Chlamydobacteriales

Chlamydobacteriales

[¦klam·ə‚dō‚bak·tir·ē′ā·lēz]
(microbiology)
Formerly an order comprising colorless, gram-negative, algae-like bacteria of the class Schizomycetes.
McGraw-Hill Dictionary of Scientific & Technical Terms, 6E, Copyright © 2003 by The McGraw-Hill Companies, Inc.
The following article is from The Great Soviet Encyclopedia (1979). It might be outdated or ideologically biased.

Chlamydobacteriales

 

(iron bacteria), an order of filamentous bacteria up to 1 cm in length that are divided by septa into cylindrical cells, each of which measures 0.5–2μ by 2–5μ. Chlamydobacteria, which are nonpathogenic aerobic heterotrophs, do not form endospores.
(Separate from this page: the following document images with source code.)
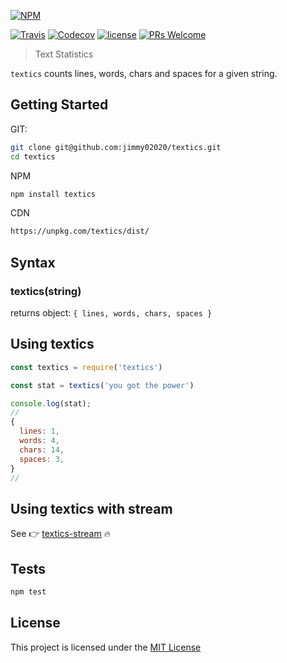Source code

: [![NPM](https://nodei.co/npm/textics.png?downloads=true&downloadRank=true&stars=true)](https://nodei.co/npm/textics/)

[![Travis](https://img.shields.io/travis/rust-lang/rust.svg?style=flat-square)](travis-ci.org/Jimmy02020/textics)
[![Codecov](https://img.shields.io/codecov/c/github/codecov/example-python.svg?style=flat-square)](https://codecov.io/gh/Jimmy02020/textics)
[![license](https://img.shields.io/github/license/mashape/apistatus.svg?style=flat-square)](https://github.com/Jimmy02020/textics/blob/master/LICENSE)
[![PRs Welcome](https://img.shields.io/badge/PRs-welcome-brightgreen.svg?style=flat-square)](https://github.com/Jimmy02020/textics/pulls)


> Text Statistics

`textics` counts lines, words, chars and spaces for a given string.

Getting Started
---------------

GIT:
```sh
git clone git@github.com:jimmy02020/textics.git
cd textics
```

NPM
```sh
npm install textics
```

CDN
```sh
https://unpkg.com/textics/dist/
```

Syntax
-------

### textics(string)

returns object: `{ lines, words, chars, spaces }`



Using textics
----------

```javascript
const textics = require('textics')

const stat = textics('you got the power')

console.log(stat);
//
{
  lines: 1,
  words: 4,
  chars: 14,
  spaces: 3,
}
//

```

Using textics with stream
-------------------------
See :point_right: [textics-stream](https://github.com/Jimmy02020/textics-stream) :fire:

Tests
-----

```sh
npm test
```


License
-------

This project is licensed under the [MIT License](https://github.com/Jimmy02020/textics/blob/master/LICENSE)
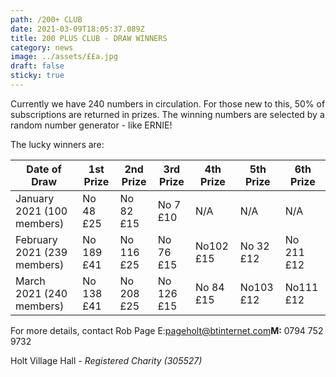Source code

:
 ```yaml
---
path: /200+ CLUB
date: 2021-03-09T18:05:37.089Z
title: 200 PLUS CLUB - DRAW WINNERS
category: news
image: ../assets/££a.jpg
draft: false
sticky: true
---
```

Currently we have 240 numbers in circulation.  For those new to this, 50% of subscriptions are returned in prizes.  The winning numbers are selected by a random number generator - like ERNIE!

The lucky winners are:

| Date of Draw                | 1st Prize  | 2nd Prize  | 3rd Prize  | 4th Prize | 5th Prize | 6th Prize  |
| --------------------------- | ---------- | ---------- | ---------- | --------- | --------- | ---------- |
| January 2021 (100 members)  | No 48 £25  | No 82 £15  | No 7 £10   | N/A       | N/A       | N/A        |
| February 2021 (239 members) | No 189 £41 | No 116 £25 | No 76 £15  | No102 £15 | No 32 £12 | No 211 £12 |
| March 2021 (240 members)    | No 138 £41 | No 208 £25 | No 126 £15 | No 84 £15 | No103 £12 | No111 £12  |



For more details, contact Rob Page E:[pageholt@btinternet.com](mailto:pageholt@btinternet.com)**M:** 0794 752 9732

Holt Village Hall - *Registered Charity (305527)*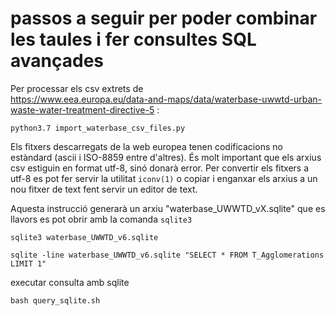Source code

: # passos a seguir per poder combinar les taules i fer consultes SQL avançades

Per processar els csv extrets de<br>https://www.eea.europa.eu/data-and-maps/data/waterbase-uwwtd-urban-waste-water-treatment-directive-5 :

```shell
python3.7 import_waterbase_csv_files.py
```

Els fitxers descarregats de la web europea tenen codificacions no estàndard
(ascii i ISO-8859 entre d'altres). És molt important que els arxius csv
estiguin en format utf-8, sinó donarà error. Per convertir els fitxers a utf-8
es pot fer servir la utilitat ```iconv(1)``` o copiar i enganxar els arxius a
un nou fitxer de text fent servir un editor de text.

Aquesta instrucció generarà un arxiu "waterbase_UWWTD_vX.sqlite" que es llavors es pot obrir amb la comanda ```sqlite3``` 

```shell
sqlite3 waterbase_UWWTD_v6.sqlite
```

```shell
sqlite -line waterbase_UWWTD_v6.sqlite "SELECT * FROM T_Agglomerations LIMIT 1"
```

executar consulta amb sqlite

```shell
bash query_sqlite.sh
```
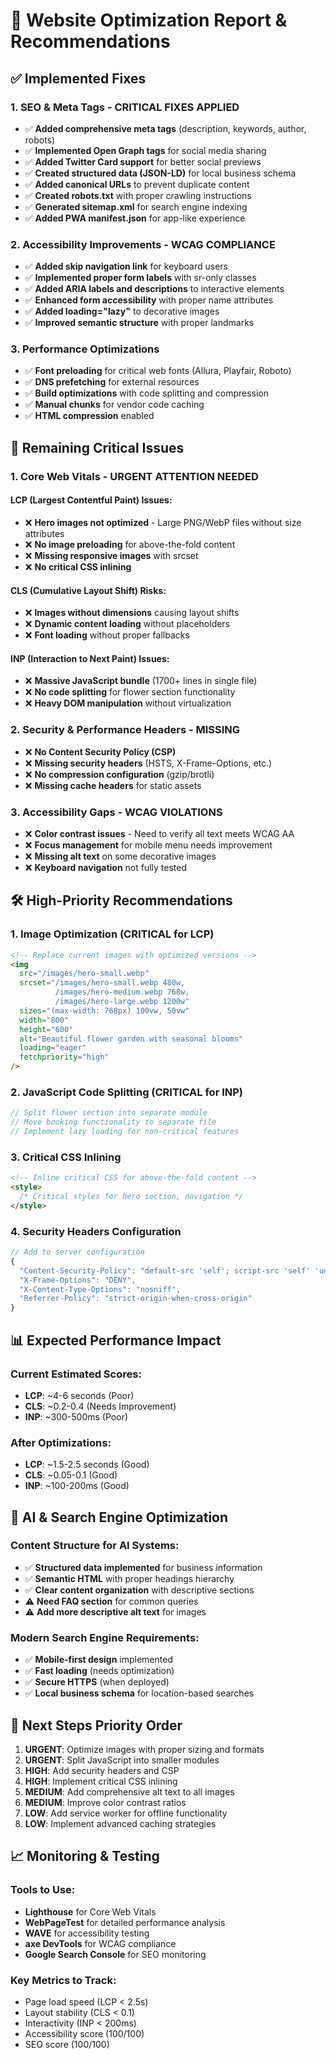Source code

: # 🚀 Website Optimization Report & Recommendations

## ✅ **Implemented Fixes**

### **1. SEO & Meta Tags - CRITICAL FIXES APPLIED**
- ✅ **Added comprehensive meta tags** (description, keywords, author, robots)
- ✅ **Implemented Open Graph tags** for social media sharing
- ✅ **Added Twitter Card support** for better social previews
- ✅ **Created structured data (JSON-LD)** for local business schema
- ✅ **Added canonical URLs** to prevent duplicate content
- ✅ **Created robots.txt** with proper crawling instructions
- ✅ **Generated sitemap.xml** for search engine indexing
- ✅ **Added PWA manifest.json** for app-like experience

### **2. Accessibility Improvements - WCAG COMPLIANCE**
- ✅ **Added skip navigation link** for keyboard users
- ✅ **Implemented proper form labels** with sr-only classes
- ✅ **Added ARIA labels and descriptions** to interactive elements
- ✅ **Enhanced form accessibility** with proper name attributes
- ✅ **Added loading="lazy"** to decorative images
- ✅ **Improved semantic structure** with proper landmarks

### **3. Performance Optimizations**
- ✅ **Font preloading** for critical web fonts (Allura, Playfair, Roboto)
- ✅ **DNS prefetching** for external resources
- ✅ **Build optimizations** with code splitting and compression
- ✅ **Manual chunks** for vendor code caching
- ✅ **HTML compression** enabled

## 🚨 **Remaining Critical Issues**

### **1. Core Web Vitals - URGENT ATTENTION NEEDED**

#### **LCP (Largest Contentful Paint) Issues:**
- ❌ **Hero images not optimized** - Large PNG/WebP files without size attributes
- ❌ **No image preloading** for above-the-fold content
- ❌ **Missing responsive images** with srcset
- ❌ **No critical CSS inlining**

#### **CLS (Cumulative Layout Shift) Risks:**
- ❌ **Images without dimensions** causing layout shifts
- ❌ **Dynamic content loading** without placeholders
- ❌ **Font loading** without proper fallbacks

#### **INP (Interaction to Next Paint) Issues:**
- ❌ **Massive JavaScript bundle** (1700+ lines in single file)
- ❌ **No code splitting** for flower section functionality
- ❌ **Heavy DOM manipulation** without virtualization

### **2. Security & Performance Headers - MISSING**
- ❌ **No Content Security Policy (CSP)**
- ❌ **Missing security headers** (HSTS, X-Frame-Options, etc.)
- ❌ **No compression configuration** (gzip/brotli)
- ❌ **Missing cache headers** for static assets

### **3. Accessibility Gaps - WCAG VIOLATIONS**
- ❌ **Color contrast issues** - Need to verify all text meets WCAG AA
- ❌ **Focus management** for mobile menu needs improvement
- ❌ **Missing alt text** on some decorative images
- ❌ **Keyboard navigation** not fully tested

## 🛠️ **High-Priority Recommendations**

### **1. Image Optimization (CRITICAL for LCP)**
```html
<!-- Replace current images with optimized versions -->
<img 
  src="/images/hero-small.webp"
  srcset="/images/hero-small.webp 480w, 
          /images/hero-medium.webp 768w,
          /images/hero-large.webp 1200w"
  sizes="(max-width: 768px) 100vw, 50vw"
  width="800" 
  height="600"
  alt="Beautiful flower garden with seasonal blooms"
  loading="eager"
  fetchpriority="high"
/>
```

### **2. JavaScript Code Splitting (CRITICAL for INP)**
```javascript
// Split flower section into separate module
// Move booking functionality to separate file
// Implement lazy loading for non-critical features
```

### **3. Critical CSS Inlining**
```html
<!-- Inline critical CSS for above-the-fold content -->
<style>
  /* Critical styles for hero section, navigation */
</style>
```

### **4. Security Headers Configuration**
```javascript
// Add to server configuration
{
  "Content-Security-Policy": "default-src 'self'; script-src 'self' 'unsafe-inline'",
  "X-Frame-Options": "DENY",
  "X-Content-Type-Options": "nosniff",
  "Referrer-Policy": "strict-origin-when-cross-origin"
}
```

## 📊 **Expected Performance Impact**

### **Current Estimated Scores:**
- **LCP**: ~4-6 seconds (Poor)
- **CLS**: ~0.2-0.4 (Needs Improvement)
- **INP**: ~300-500ms (Poor)

### **After Optimizations:**
- **LCP**: ~1.5-2.5 seconds (Good)
- **CLS**: ~0.05-0.1 (Good)
- **INP**: ~100-200ms (Good)

## 🎯 **AI & Search Engine Optimization**

### **Content Structure for AI Systems:**
- ✅ **Structured data implemented** for business information
- ✅ **Semantic HTML** with proper headings hierarchy
- ✅ **Clear content organization** with descriptive sections
- ⚠️ **Need FAQ section** for common queries
- ⚠️ **Add more descriptive alt text** for images

### **Modern Search Engine Requirements:**
- ✅ **Mobile-first design** implemented
- ✅ **Fast loading** (needs optimization)
- ✅ **Secure HTTPS** (when deployed)
- ✅ **Local business schema** for location-based searches

## 🔧 **Next Steps Priority Order**

1. **URGENT**: Optimize images with proper sizing and formats
2. **URGENT**: Split JavaScript into smaller modules
3. **HIGH**: Add security headers and CSP
4. **HIGH**: Implement critical CSS inlining
5. **MEDIUM**: Add comprehensive alt text to all images
6. **MEDIUM**: Improve color contrast ratios
7. **LOW**: Add service worker for offline functionality
8. **LOW**: Implement advanced caching strategies

## 📈 **Monitoring & Testing**

### **Tools to Use:**
- **Lighthouse** for Core Web Vitals
- **WebPageTest** for detailed performance analysis
- **WAVE** for accessibility testing
- **axe DevTools** for WCAG compliance
- **Google Search Console** for SEO monitoring

### **Key Metrics to Track:**
- Page load speed (LCP < 2.5s)
- Layout stability (CLS < 0.1)
- Interactivity (INP < 200ms)
- Accessibility score (100/100)
- SEO score (100/100)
They live in freshwaters and can be grown on various nutrient media.

Certain chlamydobacteria, for example Sphaerotilus natans, form visible whitish tassels in bodies of water. Groups of chlamydobacteria are enclosed in a sheath formed from a mucous membrane. In Leptothrix ochracea the sheath is rust-colored as a result of being impregnated with iron hydroxide.

Chlamydobacteria can reproduce either by the detachment of individual nonmotile cells as a result of the development of transverse septa in the filament or by motile swarmers, which appear at the end of the filament and are able to swim with the aid of flagella. Both the nonmotile cells and the swarmers grow to give rise to new filaments, which can either be free-floating or fixed to a solid substrate. False branching is observed in many chlamydobacteria.